● **THE PROBLEM**:
The answer should hold nothing but the lines from the one with "browser views and" through the end of the listing below, each exactly as written.

● **MATERIAL SHOWN**:
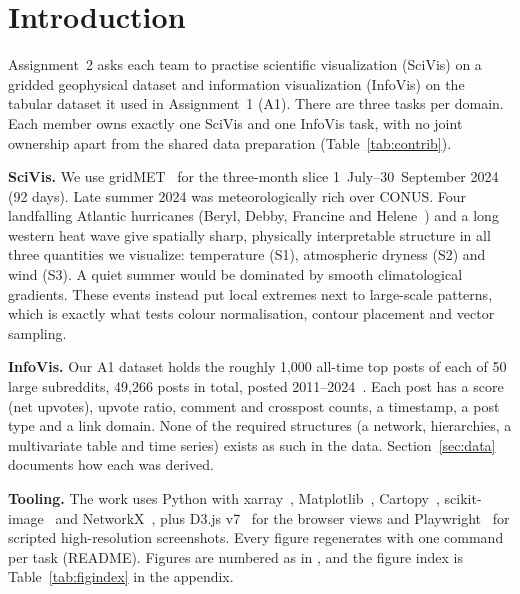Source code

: \section{Introduction}
\label{sec:intro}
Assignment~2 asks each team to practise scientific visualization (SciVis) on a gridded geophysical dataset and
information visualization (InfoVis) on the tabular dataset it used in Assignment~1 (A1). There are three tasks per
domain. Each member owns exactly one SciVis and one InfoVis task, with no joint ownership apart from the shared data
preparation (Table~\ref{tab:contrib}).

\textbf{SciVis.} We use gridMET~\cite{abatzoglou2013,gridmet_site} for the three-month slice 1~July--30~September 2024
(92 days). %
Late summer 2024 was meteorologically rich over CONUS. Four landfalling Atlantic hurricanes (Beryl, Debby, Francine and
Helene~\cite{nhc_tcr}) and a long western heat wave give spatially sharp, physically interpretable structure in all
three quantities we visualize: temperature (S1), atmospheric dryness (S2) and wind (S3). A quiet summer would be dominated
by smooth climatological gradients. These events instead put local extremes next to large-scale patterns, which is
exactly what tests colour normalisation, contour placement and vector sampling.

\textbf{InfoVis.} Our A1 dataset holds the roughly 1,000 all-time top posts of each of 50 large subreddits, 49,266 posts in
total, posted 2011--2024~\cite{kaggle_reddit}. Each post has a score (net upvotes), upvote ratio, comment and crosspost
counts, a timestamp, a post type and a link domain. None of the required structures (a network, hierarchies, a
multivariate table and time series) exists as such in the data. Section~\ref{sec:data} documents how each was derived.

\textbf{Tooling.} The work uses Python with xarray~\cite{hoyer2017}, Matplotlib~\cite{hunter2007}, Cartopy~\cite{cartopy},
scikit-image~\cite{vanderwalt2014} and NetworkX~\cite{hagberg2008}, plus D3.js v7~\cite{bostock2011} for the
browser views and Playwright~\cite{playwright} for scripted high-resolution screenshots. Every figure regenerates with one
command per task (README). Figures are numbered as in , and the figure index is
Table~\ref{tab:figindex} in the appendix.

● **SOLUTION FOR THIS EXERCISE**:
browser views and Playwright~\cite{playwright} for scripted high-resolution screenshots. Every figure regenerates with one
command per task (README). Figures are numbered as in , and the figure index is
Table~\ref{tab:figindex} in the appendix.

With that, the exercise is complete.